Start of RECORDS PROVIDED

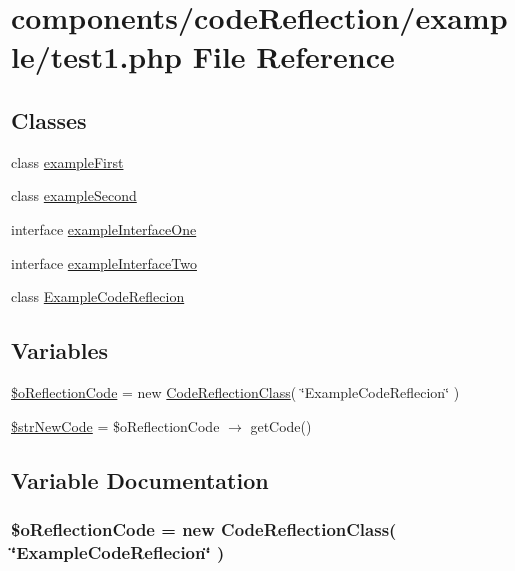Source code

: \hypertarget{code_reflection_2example_2test1_8php}{
\section{components/codeReflection/example/test1.php File Reference}
\label{code_reflection_2example_2test1_8php}
}
\subsection*{Classes}
\begin{CompactItemize}
\item 
class \hyperlink{classexample_first}{exampleFirst}
\item 
class \hyperlink{classexample_second}{exampleSecond}
\item 
interface \hyperlink{interfaceexample_interface_one}{exampleInterfaceOne}
\item 
interface \hyperlink{interfaceexample_interface_two}{exampleInterfaceTwo}
\item 
class \hyperlink{class_example_code_reflecion}{ExampleCodeReflecion}
\end{CompactItemize}
\subsection*{Variables}
\begin{CompactItemize}
\item 
\hyperlink{code_reflection_2example_2test1_8php_dff853bfc3335950f89bfb9e1a779c7e}{\$oReflectionCode} = new \hyperlink{class_code_reflection_class}{CodeReflectionClass}( \char`\"{}ExampleCodeReflecion\char`\"{} )
\item 
\hyperlink{code_reflection_2example_2test1_8php_882f0b62de6f379d0e0cf88ef6658601}{\$strNewCode} = \$oReflectionCode $\rightarrow$ getCode()
\end{CompactItemize}


\subsection{Variable Documentation}
\hypertarget{code_reflection_2example_2test1_8php_dff853bfc3335950f89bfb9e1a779c7e}{
\subsubsection[{\$oReflectionCode}]{\setlength{\rightskip}{0pt plus 5cm}\$oReflectionCode = new {\bf CodeReflectionClass}( \char`\"{}ExampleCodeReflecion\char`\"{} )}}
\label{code_reflection_2example_2test1_8php_dff853bfc3335950f89bfb9e1a779c7e}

End of RECORDS PROVIDED

* **WORK TO COMPLETE**
Copy every line above that holds the word "oReflectionCode".

* **EXERCISE SOLUTION**
\hyperlink{code_reflection_2example_2test1_8php_dff853bfc3335950f89bfb9e1a779c7e}{\$oReflectionCode} = new \hyperlink{class_code_reflection_class}{CodeReflectionClass}( \char`\"{}ExampleCodeReflecion\char`\"{} )
\hyperlink{code_reflection_2example_2test1_8php_882f0b62de6f379d0e0cf88ef6658601}{\$strNewCode} = \$oReflectionCode $\rightarrow$ getCode()
\subsubsection[{\$oReflectionCode}]{\setlength{\rightskip}{0pt plus 5cm}\$oReflectionCode = new {\bf CodeReflectionClass}( \char`\"{}ExampleCodeReflecion\char`\"{} )}}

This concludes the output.